Entries provided ▸

§ §

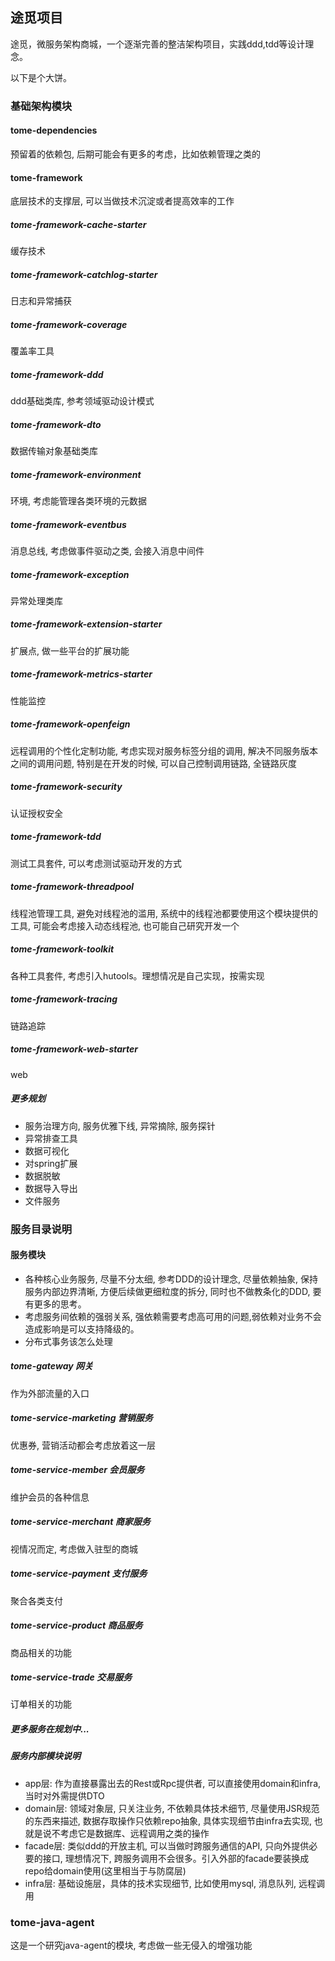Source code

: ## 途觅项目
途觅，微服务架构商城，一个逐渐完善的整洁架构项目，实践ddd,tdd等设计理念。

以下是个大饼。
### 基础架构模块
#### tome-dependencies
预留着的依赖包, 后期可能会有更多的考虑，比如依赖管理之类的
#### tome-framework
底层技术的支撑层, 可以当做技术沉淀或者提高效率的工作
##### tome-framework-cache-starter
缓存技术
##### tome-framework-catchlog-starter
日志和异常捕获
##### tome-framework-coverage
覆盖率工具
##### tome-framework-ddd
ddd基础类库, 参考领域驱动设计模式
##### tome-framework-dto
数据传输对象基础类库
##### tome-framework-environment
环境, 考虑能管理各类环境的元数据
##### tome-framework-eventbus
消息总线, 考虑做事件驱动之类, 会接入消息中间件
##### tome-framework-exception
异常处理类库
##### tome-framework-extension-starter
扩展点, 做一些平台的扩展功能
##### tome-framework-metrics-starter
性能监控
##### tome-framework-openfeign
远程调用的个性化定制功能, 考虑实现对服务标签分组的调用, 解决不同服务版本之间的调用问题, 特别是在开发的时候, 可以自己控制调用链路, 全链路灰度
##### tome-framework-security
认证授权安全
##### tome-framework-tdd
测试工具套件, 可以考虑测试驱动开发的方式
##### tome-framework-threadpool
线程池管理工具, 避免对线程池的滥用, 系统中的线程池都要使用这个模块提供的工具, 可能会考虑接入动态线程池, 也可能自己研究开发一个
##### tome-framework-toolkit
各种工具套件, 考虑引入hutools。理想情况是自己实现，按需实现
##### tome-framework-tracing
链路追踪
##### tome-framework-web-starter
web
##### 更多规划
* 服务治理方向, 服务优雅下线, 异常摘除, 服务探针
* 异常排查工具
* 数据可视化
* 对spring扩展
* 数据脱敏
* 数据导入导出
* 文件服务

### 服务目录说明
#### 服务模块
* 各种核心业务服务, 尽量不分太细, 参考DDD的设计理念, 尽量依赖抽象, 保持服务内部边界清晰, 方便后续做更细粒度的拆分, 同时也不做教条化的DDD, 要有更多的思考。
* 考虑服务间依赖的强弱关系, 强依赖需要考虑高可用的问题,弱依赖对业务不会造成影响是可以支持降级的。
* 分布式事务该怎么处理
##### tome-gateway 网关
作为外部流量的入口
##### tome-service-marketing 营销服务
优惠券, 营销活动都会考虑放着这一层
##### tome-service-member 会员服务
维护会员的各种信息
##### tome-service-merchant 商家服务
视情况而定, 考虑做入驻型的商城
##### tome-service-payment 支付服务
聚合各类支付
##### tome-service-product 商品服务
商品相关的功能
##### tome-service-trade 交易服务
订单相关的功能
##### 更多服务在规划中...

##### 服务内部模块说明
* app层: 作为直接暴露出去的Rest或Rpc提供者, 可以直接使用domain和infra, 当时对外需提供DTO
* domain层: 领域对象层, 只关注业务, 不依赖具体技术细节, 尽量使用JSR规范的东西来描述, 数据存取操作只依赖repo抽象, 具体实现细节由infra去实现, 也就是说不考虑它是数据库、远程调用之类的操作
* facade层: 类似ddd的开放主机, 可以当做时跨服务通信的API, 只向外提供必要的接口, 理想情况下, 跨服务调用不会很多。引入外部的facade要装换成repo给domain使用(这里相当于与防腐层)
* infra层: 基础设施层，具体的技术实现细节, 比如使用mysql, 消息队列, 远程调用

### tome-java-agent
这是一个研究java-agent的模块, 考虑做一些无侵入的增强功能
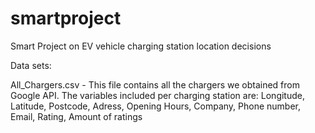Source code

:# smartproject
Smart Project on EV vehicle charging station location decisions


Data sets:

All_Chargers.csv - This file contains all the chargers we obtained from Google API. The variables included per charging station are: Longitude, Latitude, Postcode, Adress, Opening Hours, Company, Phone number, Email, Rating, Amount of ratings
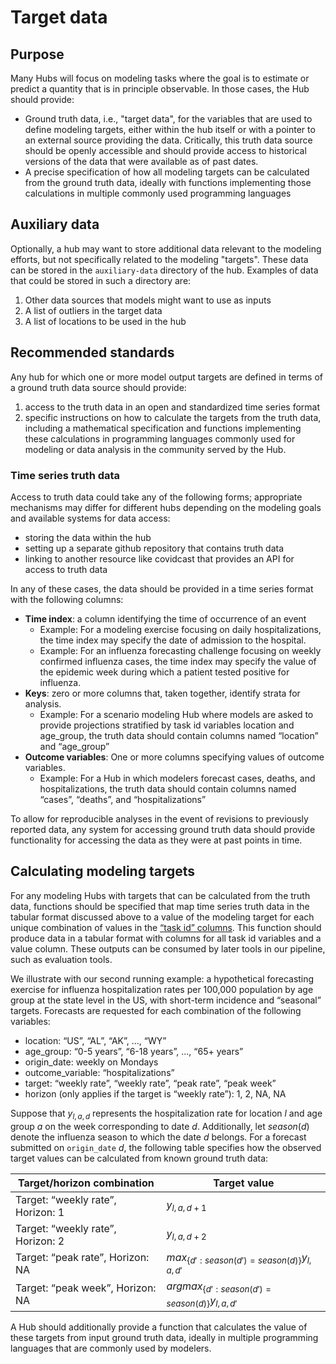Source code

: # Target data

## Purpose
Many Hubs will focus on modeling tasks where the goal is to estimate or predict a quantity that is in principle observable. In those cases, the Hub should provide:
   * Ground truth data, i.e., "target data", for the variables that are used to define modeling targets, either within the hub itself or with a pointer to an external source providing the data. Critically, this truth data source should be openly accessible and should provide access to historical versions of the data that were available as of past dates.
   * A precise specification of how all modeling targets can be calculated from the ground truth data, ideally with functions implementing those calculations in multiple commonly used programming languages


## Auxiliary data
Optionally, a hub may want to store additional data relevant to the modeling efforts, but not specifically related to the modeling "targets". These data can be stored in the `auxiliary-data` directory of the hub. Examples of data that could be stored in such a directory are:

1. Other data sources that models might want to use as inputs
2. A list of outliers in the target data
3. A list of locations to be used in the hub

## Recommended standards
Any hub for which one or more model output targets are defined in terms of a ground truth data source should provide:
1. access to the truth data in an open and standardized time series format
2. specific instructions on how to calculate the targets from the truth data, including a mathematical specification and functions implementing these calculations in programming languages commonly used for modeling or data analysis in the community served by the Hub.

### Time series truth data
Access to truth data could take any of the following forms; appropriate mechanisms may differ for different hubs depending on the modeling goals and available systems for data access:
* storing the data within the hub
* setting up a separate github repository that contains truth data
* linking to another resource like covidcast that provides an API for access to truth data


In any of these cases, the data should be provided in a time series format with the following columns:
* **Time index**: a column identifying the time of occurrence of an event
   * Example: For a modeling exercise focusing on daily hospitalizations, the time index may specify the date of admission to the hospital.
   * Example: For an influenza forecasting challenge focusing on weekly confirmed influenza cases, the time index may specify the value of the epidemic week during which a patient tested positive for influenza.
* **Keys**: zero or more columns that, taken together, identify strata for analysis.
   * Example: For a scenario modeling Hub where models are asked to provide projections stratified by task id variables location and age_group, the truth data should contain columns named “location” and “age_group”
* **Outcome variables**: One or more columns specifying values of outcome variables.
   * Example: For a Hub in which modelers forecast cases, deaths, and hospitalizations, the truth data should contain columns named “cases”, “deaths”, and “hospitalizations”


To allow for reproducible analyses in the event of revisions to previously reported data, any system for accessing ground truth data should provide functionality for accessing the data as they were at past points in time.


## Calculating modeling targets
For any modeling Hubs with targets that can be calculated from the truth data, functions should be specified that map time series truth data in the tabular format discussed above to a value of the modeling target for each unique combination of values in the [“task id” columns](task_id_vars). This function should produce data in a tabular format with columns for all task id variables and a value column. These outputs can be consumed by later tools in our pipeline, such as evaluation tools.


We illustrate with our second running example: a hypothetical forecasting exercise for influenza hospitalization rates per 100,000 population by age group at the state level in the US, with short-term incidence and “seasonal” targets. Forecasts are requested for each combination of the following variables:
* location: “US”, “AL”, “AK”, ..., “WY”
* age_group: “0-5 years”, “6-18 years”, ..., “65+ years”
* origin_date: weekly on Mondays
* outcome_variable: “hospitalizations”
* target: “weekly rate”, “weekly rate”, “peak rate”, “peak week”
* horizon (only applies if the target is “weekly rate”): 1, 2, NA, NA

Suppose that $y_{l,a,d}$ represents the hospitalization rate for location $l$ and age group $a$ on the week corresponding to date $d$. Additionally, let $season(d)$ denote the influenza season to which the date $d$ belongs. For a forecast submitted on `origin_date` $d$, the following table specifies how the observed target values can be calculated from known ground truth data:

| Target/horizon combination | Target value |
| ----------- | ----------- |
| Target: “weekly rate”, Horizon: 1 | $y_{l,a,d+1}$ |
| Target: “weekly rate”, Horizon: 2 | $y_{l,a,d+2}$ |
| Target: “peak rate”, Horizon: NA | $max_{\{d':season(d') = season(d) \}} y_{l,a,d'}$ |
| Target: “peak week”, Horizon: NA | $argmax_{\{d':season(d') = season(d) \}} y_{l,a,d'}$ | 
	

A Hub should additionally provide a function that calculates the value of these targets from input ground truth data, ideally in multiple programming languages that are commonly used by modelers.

§ §

Exercise instructions ▸
In the material above, locate the line containing "data within the hub" and the line containing "to the hospital.". Transcribe exactly those two lines and every line between them, and nothing more.

Task response ▸
* storing the data within the hub
* setting up a separate github repository that contains truth data
* linking to another resource like covidcast that provides an API for access to truth data


In any of these cases, the data should be provided in a time series format with the following columns:
* **Time index**: a column identifying the time of occurrence of an event
   * Example: For a modeling exercise focusing on daily hospitalizations, the time index may specify the date of admission to the hospital.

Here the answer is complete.